I was a young neophyte trainee when the principle of hands / body / feet was first introduced to me.
To say I resistant to the idea is an understatement. My initial thought was – why would I ever move in way that might decrease my power? In short, this was a major issue for me.
Luckily, my mentor, US Chief Darren Levine, mentioned to me during a training session that I need to focus on hands / body / feet to enter the fight. A short conversation ensued where I respectfully questioned the wisdom of such a goal. Here’s what I learned:
Darren asked me to imagine I was on an airplane, and in this scenario, I had one chance to punch a hijacker (and stop him from taking the plane down).
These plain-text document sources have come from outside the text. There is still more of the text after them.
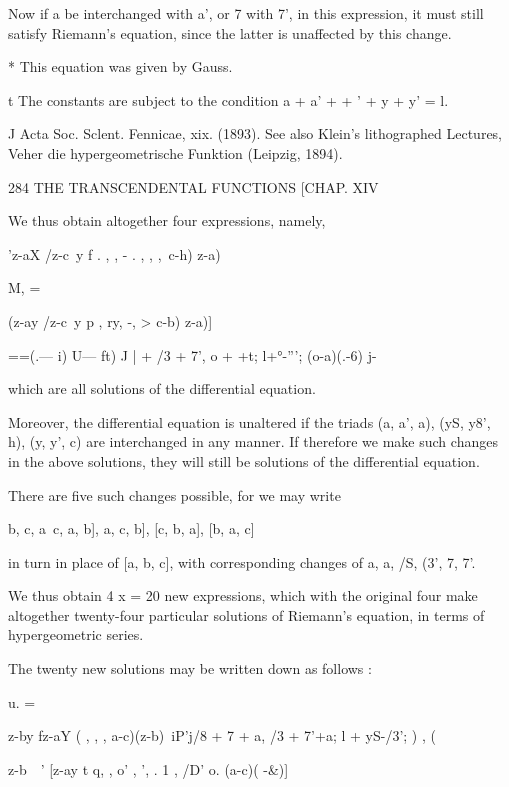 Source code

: Now if a be interchanged with a', or 7 with 7', in this expression, it must 
still satisfy Riemann's equation, since the latter is unaffected by this change. 

* This equation was given by Gauss. 

t The constants are subject to the condition a + a' +   +  ' + y + y' = l. 

J Acta Soc. Sclent. Fennicae, xix. (1893). See also Klein's lithographed Lectures, Veher die 
hypergeometrische Funktion (Leipzig, 1894). 



284 THE TRANSCENDENTAL FUNCTIONS [CHAP. XIV 

We thus obtain altogether four expressions, namely, 

'z-aX /z-c\ y  f .  , ,  - . , , ,\  c-h) z-a)\ 



M, = 



(z-ay /z-c\ y p ,   ry, -, >  c-b) z-a)] 

 ==(.— i) U— ft) J |  + /3 + 7', o +  +t; l+°-'''; (o-a)(.-6) j- 

which are all solutions of the differential equation. 

Moreover, the differential equation is unaltered if the triads (a, a', a), 
(yS, y8', h), (y, y', c) are interchanged in any manner. If therefore we make 
such changes in the above solutions, they will still be solutions of the 
differential equation. 

There are five such changes possible, for we may write 

 b, c, a\,  c, a, b],  a, c, b], [c, b, a], [b, a, c] 

in turn in place of [a, b, c], with corresponding changes of a, a, /S, (3', 7, 7'. 

We thus obtain 4 x = 20 new expressions, which with the original four 
make altogether twenty-four particular solutions of Riemann's equation, in 
terms of hypergeometric series. 

The twenty new solutions may be written down as follows : 



u. = 



z-by fz-aY  (  , ,  ,  a-c)(z-b)\ 
iP'j/8 + 7 + a, /3 + 7'+a; l + yS-/3'; )  , ( 

z-b\ \  ' [z-ay t  q,  ,   o' , ',  . 1 , /D' o. (a-c)( -\&)]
In this scenario, I would choose between moving within the hands / body / feet principle (landing my punch 90% of the time with 80% of my power), or I could choose to optimize my power (landing my punch 50% of the time with 100% of my power).
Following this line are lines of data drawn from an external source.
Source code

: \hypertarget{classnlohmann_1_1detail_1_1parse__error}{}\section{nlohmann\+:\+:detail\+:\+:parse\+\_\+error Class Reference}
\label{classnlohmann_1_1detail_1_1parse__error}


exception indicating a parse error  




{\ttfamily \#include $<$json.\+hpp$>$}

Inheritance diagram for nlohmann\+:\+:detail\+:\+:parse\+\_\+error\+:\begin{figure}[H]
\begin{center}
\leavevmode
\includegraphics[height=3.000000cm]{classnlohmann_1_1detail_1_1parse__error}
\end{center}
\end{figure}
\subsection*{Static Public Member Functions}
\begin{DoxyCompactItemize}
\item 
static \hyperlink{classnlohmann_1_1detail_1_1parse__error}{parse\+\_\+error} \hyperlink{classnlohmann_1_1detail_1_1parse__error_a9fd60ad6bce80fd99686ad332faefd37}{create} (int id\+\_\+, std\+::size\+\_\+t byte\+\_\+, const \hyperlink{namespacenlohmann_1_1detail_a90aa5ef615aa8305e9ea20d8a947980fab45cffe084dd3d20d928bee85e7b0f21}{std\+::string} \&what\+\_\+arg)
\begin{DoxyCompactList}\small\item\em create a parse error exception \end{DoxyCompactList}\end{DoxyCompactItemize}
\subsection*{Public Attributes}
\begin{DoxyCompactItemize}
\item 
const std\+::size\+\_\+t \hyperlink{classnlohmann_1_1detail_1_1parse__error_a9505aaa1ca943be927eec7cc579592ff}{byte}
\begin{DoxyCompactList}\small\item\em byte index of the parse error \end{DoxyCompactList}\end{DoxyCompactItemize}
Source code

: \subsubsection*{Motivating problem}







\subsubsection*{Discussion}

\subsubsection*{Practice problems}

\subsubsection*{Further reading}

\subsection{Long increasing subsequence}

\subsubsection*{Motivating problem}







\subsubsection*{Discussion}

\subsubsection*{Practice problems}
In this case, the choice becomes obvious – in a winner-take-all, do-or-die scenario, the defender must focus on landing a punch (therein disrupting the attackers attention and intention) with adequate power. The point was made – but not really.
I made the obvious choice, but Darren asked me to think about the scenario (and draw a broader and more enlightened conclusion).
In the coming weeks, as I considered Darren’s example, I realized an important truth: Any self defense scenario, where we simply cannot assume we are aware of the many dangers in our immediate area, requires each of us to accept that we are fighting for our lives (as violence has a way of quickly escalating). In other words, every self-defense scenario should be seen with same urgency and through the same lens as the story Darren told me about the hijacker on a plane.
In summary, move! And, when you move into the fight, use Krav Maga’s hands / body / feet principle to follow your attack in and land your punch. To do less or to choose differently is simply too dangerous.